One approach to encrypt this field is by encrypting Client Hello. Encrypted Server Name Indication(ESNI) works by adding a Public Key to the DNS records. A client can easily fetch this key (while querying for the IP address) and use this to encrypt the SNI field. Since only the server will have the corresponding private key, only it can get the original field and no one else.
This is added as an extension to TLS v1.3. Older versions of TLS even expose the server's certificates, so set the minimum acceptable version to v1.3. Details of this can be found here. As of now, there are very few deployments of ESNI. You can enable this feature in the configs (about:config) in Firefox. Check out this website and find out how secure are you against anyone spying on your online activity.
Firefox v85 has recently stopped supporting ESNI towards an improved Encrypted Client Hello (ECH) TLS extension. The basic idea is to encrypt the entire client rather than just the SNI field (Client Hello does contain other sensitive information). This would still be supported using DNS by adding keys and other metadata to DNS records. The draft RFC explains its working as
When a client wants to establish a TLS session with the backend server, it constructs its ClientHello as usual (we will refer to this as the ClientHelloInner message) and then encrypts this message using the public key of the ECH configuration. It then constructs a new ClientHello (ClientHelloOuter) with innocuous values for sensitive extensions, e.g., SNI, ALPN, etc., and with an "encrypted_client_hello" extension, which this document defines. The extension's payload carries the encrypted ClientHelloInner and specifies the ECH configuration used for encryption. Finally, it sends ClientHelloOuter to the server.The backend server (for example, Cloudflare) could be serving multiple domains. It acts as a relay decrypting the Client Hello and forwarding that to the original server. Cloudflare has put up a really nice blog post on this.

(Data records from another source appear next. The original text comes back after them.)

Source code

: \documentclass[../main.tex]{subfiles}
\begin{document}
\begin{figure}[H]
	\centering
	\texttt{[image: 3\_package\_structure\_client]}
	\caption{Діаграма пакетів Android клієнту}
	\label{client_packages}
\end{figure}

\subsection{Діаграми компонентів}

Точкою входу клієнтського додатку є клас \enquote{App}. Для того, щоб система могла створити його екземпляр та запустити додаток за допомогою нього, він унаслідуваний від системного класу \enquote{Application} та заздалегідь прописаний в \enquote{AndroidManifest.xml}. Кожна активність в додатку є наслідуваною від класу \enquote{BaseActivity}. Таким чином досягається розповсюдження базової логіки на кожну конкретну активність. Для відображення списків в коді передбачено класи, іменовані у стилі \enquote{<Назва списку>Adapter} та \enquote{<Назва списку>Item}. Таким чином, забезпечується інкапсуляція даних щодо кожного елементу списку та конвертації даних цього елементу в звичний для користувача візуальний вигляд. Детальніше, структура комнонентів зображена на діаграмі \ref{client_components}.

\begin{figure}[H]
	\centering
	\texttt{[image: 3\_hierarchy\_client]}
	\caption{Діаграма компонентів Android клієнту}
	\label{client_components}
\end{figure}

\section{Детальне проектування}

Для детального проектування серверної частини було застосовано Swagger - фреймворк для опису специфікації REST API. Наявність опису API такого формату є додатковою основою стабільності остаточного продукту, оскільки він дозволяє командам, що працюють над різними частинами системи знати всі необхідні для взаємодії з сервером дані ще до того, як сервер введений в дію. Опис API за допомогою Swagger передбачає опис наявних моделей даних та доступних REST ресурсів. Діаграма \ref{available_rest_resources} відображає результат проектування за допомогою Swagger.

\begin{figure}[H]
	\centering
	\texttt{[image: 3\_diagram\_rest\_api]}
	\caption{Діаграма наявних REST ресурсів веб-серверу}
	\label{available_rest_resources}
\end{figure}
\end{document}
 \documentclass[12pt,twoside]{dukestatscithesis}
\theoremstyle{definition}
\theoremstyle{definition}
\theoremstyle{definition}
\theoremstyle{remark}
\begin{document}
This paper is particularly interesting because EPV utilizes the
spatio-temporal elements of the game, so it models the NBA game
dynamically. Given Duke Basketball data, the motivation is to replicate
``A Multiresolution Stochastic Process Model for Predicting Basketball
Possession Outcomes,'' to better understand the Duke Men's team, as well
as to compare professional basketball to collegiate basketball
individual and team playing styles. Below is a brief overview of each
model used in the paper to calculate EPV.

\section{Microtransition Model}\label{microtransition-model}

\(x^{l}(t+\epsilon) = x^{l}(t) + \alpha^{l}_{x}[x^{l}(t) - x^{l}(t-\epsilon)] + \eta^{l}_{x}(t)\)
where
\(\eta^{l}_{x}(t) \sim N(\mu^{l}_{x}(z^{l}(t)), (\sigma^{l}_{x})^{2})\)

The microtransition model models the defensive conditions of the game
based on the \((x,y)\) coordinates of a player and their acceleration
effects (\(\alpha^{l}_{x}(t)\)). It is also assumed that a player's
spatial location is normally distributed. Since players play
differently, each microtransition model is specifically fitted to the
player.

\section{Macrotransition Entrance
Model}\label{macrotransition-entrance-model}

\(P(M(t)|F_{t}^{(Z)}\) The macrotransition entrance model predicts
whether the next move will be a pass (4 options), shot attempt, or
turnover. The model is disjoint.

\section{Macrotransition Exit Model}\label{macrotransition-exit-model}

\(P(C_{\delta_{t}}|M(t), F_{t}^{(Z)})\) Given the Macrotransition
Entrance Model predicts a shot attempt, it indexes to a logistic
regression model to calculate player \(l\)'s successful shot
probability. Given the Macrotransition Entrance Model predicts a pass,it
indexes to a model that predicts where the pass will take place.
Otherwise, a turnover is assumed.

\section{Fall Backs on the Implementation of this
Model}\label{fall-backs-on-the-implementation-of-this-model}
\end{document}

As Firefox explains here, they have dropped the support for ESNI, and the support for ECH is under active development. As such, for now, downgrading Firefox to Extended Support Release v78.7.1esr seems to be a good option.

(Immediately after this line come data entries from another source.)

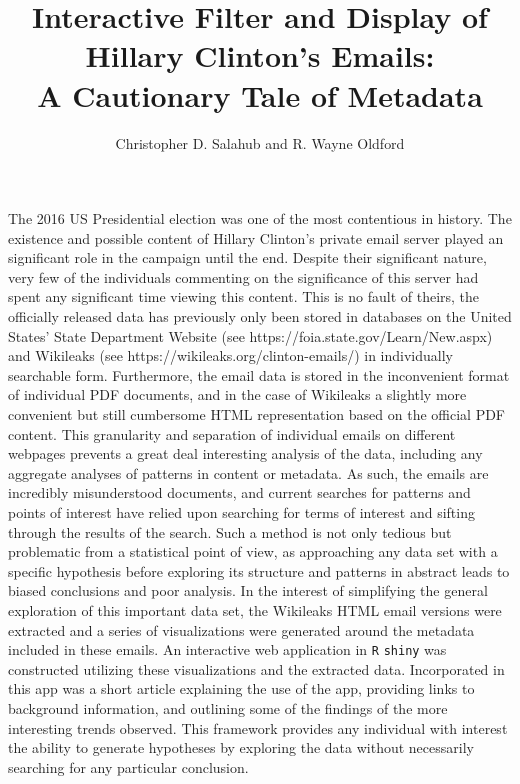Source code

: \documentclass[journal]{vgtc}                %
\title{Interactive Filter and Display of Hillary Clinton's Emails: \\A Cautionary Tale of Metadata}
\author{Christopher D. Salahub and R. Wayne Oldford}
\begin{document}

\maketitle


The 2016 US Presidential election was one of the most contentious in history.  The existence and possible content of Hillary Clinton's private email server played an significant role in the campaign until the end. Despite their significant nature, very few of the individuals commenting on the significance of this server had spent any significant time viewing this content. This is no fault of theirs, the officially released data has previously only been stored in databases on the United States' State Department Website (see https://foia.state.gov/Learn/New.aspx) and Wikileaks (see https://wikileaks.org/clinton-emails/) in individually searchable form. Furthermore, the email data is stored in the inconvenient format of individual PDF documents, and in the case of Wikileaks a slightly more convenient but still cumbersome HTML representation based on the official PDF content. This granularity and separation of individual emails on different webpages prevents a great deal interesting analysis of the data, including any aggregate analyses of patterns in content or metadata. As such, the emails are incredibly misunderstood documents, and current searches for patterns and points of interest have relied upon searching for terms of interest and sifting through the results of the search. Such a method is not only tedious but problematic from a statistical point of view, as approaching any data set with a specific hypothesis before exploring its structure and patterns in abstract leads to biased conclusions and poor analysis. In the interest of simplifying the general exploration of this important data set, the Wikileaks HTML email versions were extracted and a series of visualizations were generated around the metadata included in these emails. An interactive web application in \texttt{R} \texttt{shiny} was constructed utilizing these visualizations and the extracted data. Incorporated in this app was a short article explaining the use of the app, providing links to background information, and outlining some of the findings of the more interesting trends observed. This framework provides any individual with interest the ability to generate hypotheses by exploring the data without necessarily searching for any particular conclusion. 
\end{document}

Even now, anyone can guess what website you are visiting based on the IP address of the server you are visiting. In most cases, results would be quite accurate as well. Fortunately, as more and more websites are hosted on services like Cloudflare, they share common IP addresses. This will then become more difficult to find out. For any other cases, it's best to route your traffic through some other servers by using a VPN or using a Tor browser.